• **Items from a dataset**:

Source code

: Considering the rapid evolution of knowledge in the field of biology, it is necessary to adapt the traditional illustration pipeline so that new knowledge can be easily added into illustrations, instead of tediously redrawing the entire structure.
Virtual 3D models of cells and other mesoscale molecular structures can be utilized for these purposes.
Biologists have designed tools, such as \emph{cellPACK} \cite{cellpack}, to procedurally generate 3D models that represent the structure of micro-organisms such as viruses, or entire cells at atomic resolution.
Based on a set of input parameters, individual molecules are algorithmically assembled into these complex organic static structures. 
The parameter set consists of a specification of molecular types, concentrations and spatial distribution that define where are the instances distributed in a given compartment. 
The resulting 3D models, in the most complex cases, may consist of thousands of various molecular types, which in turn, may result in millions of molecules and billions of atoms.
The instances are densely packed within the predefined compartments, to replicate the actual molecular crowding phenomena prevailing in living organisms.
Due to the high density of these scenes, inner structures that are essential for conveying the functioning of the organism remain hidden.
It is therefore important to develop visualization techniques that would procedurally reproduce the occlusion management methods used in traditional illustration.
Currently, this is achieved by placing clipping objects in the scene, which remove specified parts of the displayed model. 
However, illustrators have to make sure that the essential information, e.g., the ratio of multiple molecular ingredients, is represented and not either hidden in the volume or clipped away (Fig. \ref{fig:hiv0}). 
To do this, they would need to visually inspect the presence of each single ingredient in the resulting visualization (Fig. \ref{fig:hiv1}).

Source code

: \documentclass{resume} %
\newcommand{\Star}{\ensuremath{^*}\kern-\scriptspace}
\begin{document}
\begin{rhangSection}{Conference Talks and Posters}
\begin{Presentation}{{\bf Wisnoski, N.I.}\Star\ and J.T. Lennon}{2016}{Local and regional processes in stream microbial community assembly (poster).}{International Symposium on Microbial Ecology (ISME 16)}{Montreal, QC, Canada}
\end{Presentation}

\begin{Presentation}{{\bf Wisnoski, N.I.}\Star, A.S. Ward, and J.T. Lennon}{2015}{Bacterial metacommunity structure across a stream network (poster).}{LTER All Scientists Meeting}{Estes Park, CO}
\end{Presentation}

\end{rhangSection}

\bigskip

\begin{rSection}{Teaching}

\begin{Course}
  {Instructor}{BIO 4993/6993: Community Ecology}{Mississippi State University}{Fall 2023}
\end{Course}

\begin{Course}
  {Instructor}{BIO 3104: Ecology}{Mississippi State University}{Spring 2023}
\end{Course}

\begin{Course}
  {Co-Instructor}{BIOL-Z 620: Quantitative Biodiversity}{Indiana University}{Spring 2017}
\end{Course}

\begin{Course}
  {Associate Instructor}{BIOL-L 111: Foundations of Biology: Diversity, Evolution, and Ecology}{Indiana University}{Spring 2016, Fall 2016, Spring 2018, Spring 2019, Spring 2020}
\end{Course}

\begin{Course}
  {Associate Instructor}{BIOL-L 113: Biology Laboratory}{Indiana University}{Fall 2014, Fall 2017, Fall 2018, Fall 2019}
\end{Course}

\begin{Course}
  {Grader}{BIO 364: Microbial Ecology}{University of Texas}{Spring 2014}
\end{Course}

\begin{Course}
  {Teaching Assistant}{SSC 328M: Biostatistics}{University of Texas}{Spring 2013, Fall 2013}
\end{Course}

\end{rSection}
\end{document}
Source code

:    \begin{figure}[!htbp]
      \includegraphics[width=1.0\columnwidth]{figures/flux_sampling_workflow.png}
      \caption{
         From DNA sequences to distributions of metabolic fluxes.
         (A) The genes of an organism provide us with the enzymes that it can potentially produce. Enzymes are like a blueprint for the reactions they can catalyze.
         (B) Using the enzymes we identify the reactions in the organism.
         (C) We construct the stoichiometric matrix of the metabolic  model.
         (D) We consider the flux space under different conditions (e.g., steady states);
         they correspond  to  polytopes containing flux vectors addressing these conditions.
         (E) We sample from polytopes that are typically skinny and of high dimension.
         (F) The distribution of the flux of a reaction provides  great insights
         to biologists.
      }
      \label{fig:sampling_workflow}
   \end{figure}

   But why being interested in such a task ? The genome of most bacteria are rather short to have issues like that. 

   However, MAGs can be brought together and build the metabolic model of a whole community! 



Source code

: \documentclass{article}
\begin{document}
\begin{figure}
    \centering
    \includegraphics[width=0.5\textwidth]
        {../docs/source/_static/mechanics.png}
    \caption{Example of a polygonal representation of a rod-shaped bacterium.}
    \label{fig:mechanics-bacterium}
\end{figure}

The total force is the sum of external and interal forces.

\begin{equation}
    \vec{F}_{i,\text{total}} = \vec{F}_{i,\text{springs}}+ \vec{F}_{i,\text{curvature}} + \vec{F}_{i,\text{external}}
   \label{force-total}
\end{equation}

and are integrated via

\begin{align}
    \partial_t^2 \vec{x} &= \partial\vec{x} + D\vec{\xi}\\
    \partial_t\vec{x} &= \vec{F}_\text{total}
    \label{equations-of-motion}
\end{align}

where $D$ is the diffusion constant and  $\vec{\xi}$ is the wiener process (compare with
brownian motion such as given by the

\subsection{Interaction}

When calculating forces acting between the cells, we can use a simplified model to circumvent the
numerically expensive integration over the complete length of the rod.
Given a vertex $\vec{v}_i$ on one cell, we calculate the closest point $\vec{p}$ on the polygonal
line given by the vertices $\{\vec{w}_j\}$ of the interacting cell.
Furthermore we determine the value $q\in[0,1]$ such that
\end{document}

• **Directions**:
The answer should contain every line of the data, unchanged.

• **Answer area**:
Source code

: Considering the rapid evolution of knowledge in the field of biology, it is necessary to adapt the traditional illustration pipeline so that new knowledge can be easily added into illustrations, instead of tediously redrawing the entire structure.
Virtual 3D models of cells and other mesoscale molecular structures can be utilized for these purposes.
Biologists have designed tools, such as \emph{cellPACK} \cite{cellpack}, to procedurally generate 3D models that represent the structure of micro-organisms such as viruses, or entire cells at atomic resolution.
Based on a set of input parameters, individual molecules are algorithmically assembled into these complex organic static structures. 
The parameter set consists of a specification of molecular types, concentrations and spatial distribution that define where are the instances distributed in a given compartment. 
The resulting 3D models, in the most complex cases, may consist of thousands of various molecular types, which in turn, may result in millions of molecules and billions of atoms.
The instances are densely packed within the predefined compartments, to replicate the actual molecular crowding phenomena prevailing in living organisms.
Due to the high density of these scenes, inner structures that are essential for conveying the functioning of the organism remain hidden.
It is therefore important to develop visualization techniques that would procedurally reproduce the occlusion management methods used in traditional illustration.
Currently, this is achieved by placing clipping objects in the scene, which remove specified parts of the displayed model. 
However, illustrators have to make sure that the essential information, e.g., the ratio of multiple molecular ingredients, is represented and not either hidden in the volume or clipped away (Fig. \ref{fig:hiv0}). 
To do this, they would need to visually inspect the presence of each single ingredient in the resulting visualization (Fig. \ref{fig:hiv1}).

Source code

: \documentclass{resume} %
\newcommand{\Star}{\ensuremath{^*}\kern-\scriptspace}
\begin{document}
\begin{rhangSection}{Conference Talks and Posters}
\begin{Presentation}{{\bf Wisnoski, N.I.}\Star\ and J.T. Lennon}{2016}{Local and regional processes in stream microbial community assembly (poster).}{International Symposium on Microbial Ecology (ISME 16)}{Montreal, QC, Canada}
\end{Presentation}

\begin{Presentation}{{\bf Wisnoski, N.I.}\Star, A.S. Ward, and J.T. Lennon}{2015}{Bacterial metacommunity structure across a stream network (poster).}{LTER All Scientists Meeting}{Estes Park, CO}
\end{Presentation}

\end{rhangSection}

\bigskip

\begin{rSection}{Teaching}

\begin{Course}
  {Instructor}{BIO 4993/6993: Community Ecology}{Mississippi State University}{Fall 2023}
\end{Course}

\begin{Course}
  {Instructor}{BIO 3104: Ecology}{Mississippi State University}{Spring 2023}
\end{Course}

\begin{Course}
  {Co-Instructor}{BIOL-Z 620: Quantitative Biodiversity}{Indiana University}{Spring 2017}
\end{Course}

\begin{Course}
  {Associate Instructor}{BIOL-L 111: Foundations of Biology: Diversity, Evolution, and Ecology}{Indiana University}{Spring 2016, Fall 2016, Spring 2018, Spring 2019, Spring 2020}
\end{Course}

\begin{Course}
  {Associate Instructor}{BIOL-L 113: Biology Laboratory}{Indiana University}{Fall 2014, Fall 2017, Fall 2018, Fall 2019}
\end{Course}

\begin{Course}
  {Grader}{BIO 364: Microbial Ecology}{University of Texas}{Spring 2014}
\end{Course}

\begin{Course}
  {Teaching Assistant}{SSC 328M: Biostatistics}{University of Texas}{Spring 2013, Fall 2013}
\end{Course}

\end{rSection}
\end{document}
Source code

:    \begin{figure}[!htbp]
      \includegraphics[width=1.0\columnwidth]{figures/flux_sampling_workflow.png}
      \caption{
         From DNA sequences to distributions of metabolic fluxes.
         (A) The genes of an organism provide us with the enzymes that it can potentially produce. Enzymes are like a blueprint for the reactions they can catalyze.
         (B) Using the enzymes we identify the reactions in the organism.
         (C) We construct the stoichiometric matrix of the metabolic  model.
         (D) We consider the flux space under different conditions (e.g., steady states);
         they correspond  to  polytopes containing flux vectors addressing these conditions.
         (E) We sample from polytopes that are typically skinny and of high dimension.
         (F) The distribution of the flux of a reaction provides  great insights
         to biologists.
      }
      \label{fig:sampling_workflow}
   \end{figure}

   But why being interested in such a task ? The genome of most bacteria are rather short to have issues like that. 

   However, MAGs can be brought together and build the metabolic model of a whole community! 



Source code

: \documentclass{article}
\begin{document}
\begin{figure}
    \centering
    \includegraphics[width=0.5\textwidth]
        {../docs/source/_static/mechanics.png}
    \caption{Example of a polygonal representation of a rod-shaped bacterium.}
    \label{fig:mechanics-bacterium}
\end{figure}

The total force is the sum of external and interal forces.

\begin{equation}
    \vec{F}_{i,\text{total}} = \vec{F}_{i,\text{springs}}+ \vec{F}_{i,\text{curvature}} + \vec{F}_{i,\text{external}}
   \label{force-total}
\end{equation}

and are integrated via

\begin{align}
    \partial_t^2 \vec{x} &= \partial\vec{x} + D\vec{\xi}\\
    \partial_t\vec{x} &= \vec{F}_\text{total}
    \label{equations-of-motion}
\end{align}

where $D$ is the diffusion constant and  $\vec{\xi}$ is the wiener process (compare with
brownian motion such as given by the

\subsection{Interaction}

When calculating forces acting between the cells, we can use a simplified model to circumvent the
numerically expensive integration over the complete length of the rod.
Given a vertex $\vec{v}_i$ on one cell, we calculate the closest point $\vec{p}$ on the polygonal
line given by the vertices $\{\vec{w}_j\}$ of the interacting cell.
Furthermore we determine the value $q\in[0,1]$ such that
\end{document}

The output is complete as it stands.